■ **EXERCISE INSTRUCTIONS**
In how many lines of the data below does the word "analysis" appear? Reply with the number and nothing more.

### SUPPLIED INFORMATION

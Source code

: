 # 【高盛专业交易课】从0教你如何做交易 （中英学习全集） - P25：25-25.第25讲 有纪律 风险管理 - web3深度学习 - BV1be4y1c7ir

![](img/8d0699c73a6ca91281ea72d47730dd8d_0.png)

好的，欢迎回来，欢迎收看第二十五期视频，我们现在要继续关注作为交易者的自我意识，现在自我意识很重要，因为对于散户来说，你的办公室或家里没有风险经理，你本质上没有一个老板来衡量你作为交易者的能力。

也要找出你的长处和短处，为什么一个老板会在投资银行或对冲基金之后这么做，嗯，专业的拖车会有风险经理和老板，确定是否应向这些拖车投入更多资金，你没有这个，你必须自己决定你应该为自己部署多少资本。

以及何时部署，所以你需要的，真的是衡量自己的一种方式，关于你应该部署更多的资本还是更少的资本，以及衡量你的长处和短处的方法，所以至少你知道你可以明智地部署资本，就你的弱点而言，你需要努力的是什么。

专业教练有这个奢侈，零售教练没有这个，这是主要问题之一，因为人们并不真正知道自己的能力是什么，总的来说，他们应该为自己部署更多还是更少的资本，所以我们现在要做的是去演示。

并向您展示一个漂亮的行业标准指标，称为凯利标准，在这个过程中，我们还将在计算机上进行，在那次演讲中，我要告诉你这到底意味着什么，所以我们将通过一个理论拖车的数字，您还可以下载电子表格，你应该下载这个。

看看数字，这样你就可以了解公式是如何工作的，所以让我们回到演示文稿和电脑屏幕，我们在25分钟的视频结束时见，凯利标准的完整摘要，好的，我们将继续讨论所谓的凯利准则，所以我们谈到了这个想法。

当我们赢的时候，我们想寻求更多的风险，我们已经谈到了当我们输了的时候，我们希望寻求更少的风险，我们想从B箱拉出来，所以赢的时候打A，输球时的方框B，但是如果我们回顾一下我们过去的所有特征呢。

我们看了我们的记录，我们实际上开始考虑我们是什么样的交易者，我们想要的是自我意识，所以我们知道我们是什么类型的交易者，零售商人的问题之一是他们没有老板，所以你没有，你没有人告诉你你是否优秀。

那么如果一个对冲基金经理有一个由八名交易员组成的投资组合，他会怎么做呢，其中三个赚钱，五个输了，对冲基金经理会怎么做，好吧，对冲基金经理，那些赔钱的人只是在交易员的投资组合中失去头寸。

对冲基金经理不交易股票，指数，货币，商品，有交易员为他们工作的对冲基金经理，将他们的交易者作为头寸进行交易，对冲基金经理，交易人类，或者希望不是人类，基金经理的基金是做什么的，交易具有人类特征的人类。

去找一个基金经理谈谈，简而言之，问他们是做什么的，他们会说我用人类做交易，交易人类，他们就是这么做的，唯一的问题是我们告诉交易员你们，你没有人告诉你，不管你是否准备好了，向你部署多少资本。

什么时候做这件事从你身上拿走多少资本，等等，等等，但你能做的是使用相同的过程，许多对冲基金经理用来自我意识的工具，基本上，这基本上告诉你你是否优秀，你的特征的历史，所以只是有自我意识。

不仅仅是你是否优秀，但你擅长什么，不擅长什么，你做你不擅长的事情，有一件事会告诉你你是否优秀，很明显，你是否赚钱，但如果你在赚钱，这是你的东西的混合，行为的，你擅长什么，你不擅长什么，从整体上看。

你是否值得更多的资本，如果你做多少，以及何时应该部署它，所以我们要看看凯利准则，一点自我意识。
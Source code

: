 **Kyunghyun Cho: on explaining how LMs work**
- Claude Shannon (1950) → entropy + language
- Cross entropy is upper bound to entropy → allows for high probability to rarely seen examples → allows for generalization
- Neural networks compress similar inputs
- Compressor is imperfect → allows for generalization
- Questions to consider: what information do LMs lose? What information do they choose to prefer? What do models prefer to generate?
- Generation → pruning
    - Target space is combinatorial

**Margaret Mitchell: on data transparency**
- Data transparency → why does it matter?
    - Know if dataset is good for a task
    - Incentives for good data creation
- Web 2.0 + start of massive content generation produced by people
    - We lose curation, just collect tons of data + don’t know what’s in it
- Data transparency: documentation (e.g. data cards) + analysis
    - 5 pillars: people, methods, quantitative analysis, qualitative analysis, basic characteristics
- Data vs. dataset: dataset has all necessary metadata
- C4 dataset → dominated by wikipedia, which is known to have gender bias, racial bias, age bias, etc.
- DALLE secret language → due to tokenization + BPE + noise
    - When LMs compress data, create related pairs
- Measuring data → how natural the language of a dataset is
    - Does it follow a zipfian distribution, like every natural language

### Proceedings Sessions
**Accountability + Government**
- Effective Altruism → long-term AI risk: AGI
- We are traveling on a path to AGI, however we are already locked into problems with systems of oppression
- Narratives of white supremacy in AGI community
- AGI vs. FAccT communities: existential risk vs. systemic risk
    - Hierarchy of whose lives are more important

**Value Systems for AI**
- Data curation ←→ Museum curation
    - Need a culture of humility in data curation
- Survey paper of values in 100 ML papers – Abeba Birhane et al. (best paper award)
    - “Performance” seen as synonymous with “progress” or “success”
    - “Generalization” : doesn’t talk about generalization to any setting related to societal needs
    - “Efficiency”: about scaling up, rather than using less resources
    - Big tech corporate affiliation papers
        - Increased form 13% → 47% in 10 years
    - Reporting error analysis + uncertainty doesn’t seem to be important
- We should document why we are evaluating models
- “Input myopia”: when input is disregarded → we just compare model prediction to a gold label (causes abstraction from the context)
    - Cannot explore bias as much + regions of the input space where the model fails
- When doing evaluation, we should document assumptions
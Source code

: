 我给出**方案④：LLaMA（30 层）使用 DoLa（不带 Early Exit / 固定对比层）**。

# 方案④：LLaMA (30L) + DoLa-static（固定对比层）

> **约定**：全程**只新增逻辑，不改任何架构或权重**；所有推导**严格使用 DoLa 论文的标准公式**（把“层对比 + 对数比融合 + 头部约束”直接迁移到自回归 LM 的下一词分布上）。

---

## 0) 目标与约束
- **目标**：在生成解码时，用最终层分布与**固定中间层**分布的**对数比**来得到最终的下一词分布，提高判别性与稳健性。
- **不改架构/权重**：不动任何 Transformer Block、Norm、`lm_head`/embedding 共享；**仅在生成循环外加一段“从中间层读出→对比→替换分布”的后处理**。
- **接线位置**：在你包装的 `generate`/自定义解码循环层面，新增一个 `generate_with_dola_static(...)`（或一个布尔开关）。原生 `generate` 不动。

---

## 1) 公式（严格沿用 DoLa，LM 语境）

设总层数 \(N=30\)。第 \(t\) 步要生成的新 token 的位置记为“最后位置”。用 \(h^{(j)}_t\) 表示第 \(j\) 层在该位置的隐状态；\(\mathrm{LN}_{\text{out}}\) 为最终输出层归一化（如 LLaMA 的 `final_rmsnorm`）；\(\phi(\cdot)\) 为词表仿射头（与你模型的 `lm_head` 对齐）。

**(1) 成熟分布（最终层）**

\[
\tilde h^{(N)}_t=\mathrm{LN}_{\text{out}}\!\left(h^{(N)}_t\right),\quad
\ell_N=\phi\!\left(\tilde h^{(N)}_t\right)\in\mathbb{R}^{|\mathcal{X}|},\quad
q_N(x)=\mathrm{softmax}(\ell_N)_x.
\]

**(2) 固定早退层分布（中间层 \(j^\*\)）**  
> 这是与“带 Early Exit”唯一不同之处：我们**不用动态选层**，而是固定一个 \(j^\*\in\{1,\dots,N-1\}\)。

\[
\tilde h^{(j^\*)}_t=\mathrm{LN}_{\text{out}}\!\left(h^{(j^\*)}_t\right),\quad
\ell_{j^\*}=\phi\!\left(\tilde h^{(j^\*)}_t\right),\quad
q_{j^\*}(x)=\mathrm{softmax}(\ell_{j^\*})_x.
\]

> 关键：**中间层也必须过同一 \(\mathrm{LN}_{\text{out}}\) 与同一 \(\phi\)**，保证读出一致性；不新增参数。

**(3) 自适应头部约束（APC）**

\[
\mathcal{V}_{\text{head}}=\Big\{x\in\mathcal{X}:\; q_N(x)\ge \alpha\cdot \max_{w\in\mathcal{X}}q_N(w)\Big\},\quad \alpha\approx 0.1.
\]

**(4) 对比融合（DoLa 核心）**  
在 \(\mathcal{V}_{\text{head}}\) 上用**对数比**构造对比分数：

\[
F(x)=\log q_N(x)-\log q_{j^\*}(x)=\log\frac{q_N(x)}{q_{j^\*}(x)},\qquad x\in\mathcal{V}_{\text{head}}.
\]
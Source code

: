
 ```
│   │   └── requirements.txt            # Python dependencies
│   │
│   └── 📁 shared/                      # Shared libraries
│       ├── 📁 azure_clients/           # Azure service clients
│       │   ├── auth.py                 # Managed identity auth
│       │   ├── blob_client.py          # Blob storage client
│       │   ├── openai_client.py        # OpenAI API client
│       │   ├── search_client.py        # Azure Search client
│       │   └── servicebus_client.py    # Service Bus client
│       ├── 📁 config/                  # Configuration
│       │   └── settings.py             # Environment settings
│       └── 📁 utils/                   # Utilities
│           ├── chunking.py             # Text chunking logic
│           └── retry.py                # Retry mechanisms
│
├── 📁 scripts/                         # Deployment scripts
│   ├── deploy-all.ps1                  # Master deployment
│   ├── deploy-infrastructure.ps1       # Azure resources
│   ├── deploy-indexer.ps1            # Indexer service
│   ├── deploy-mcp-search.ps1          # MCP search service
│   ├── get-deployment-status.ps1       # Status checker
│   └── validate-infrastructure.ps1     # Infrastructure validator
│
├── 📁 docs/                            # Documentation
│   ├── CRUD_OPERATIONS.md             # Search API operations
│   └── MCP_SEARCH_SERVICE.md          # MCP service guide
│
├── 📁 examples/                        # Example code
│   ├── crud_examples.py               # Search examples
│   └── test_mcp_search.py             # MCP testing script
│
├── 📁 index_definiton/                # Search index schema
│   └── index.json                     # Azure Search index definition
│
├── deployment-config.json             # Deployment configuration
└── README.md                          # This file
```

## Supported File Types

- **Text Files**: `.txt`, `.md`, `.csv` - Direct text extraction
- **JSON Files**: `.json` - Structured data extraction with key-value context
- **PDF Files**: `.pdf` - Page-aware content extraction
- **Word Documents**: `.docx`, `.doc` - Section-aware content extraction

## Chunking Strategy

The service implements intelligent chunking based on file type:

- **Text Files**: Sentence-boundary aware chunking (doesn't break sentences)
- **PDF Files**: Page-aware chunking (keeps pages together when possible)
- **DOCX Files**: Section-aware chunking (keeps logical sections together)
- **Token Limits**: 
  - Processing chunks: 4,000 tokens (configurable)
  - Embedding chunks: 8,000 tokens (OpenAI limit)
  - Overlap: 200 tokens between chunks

######

■ **ANSWER TO THE PROBLEM**
3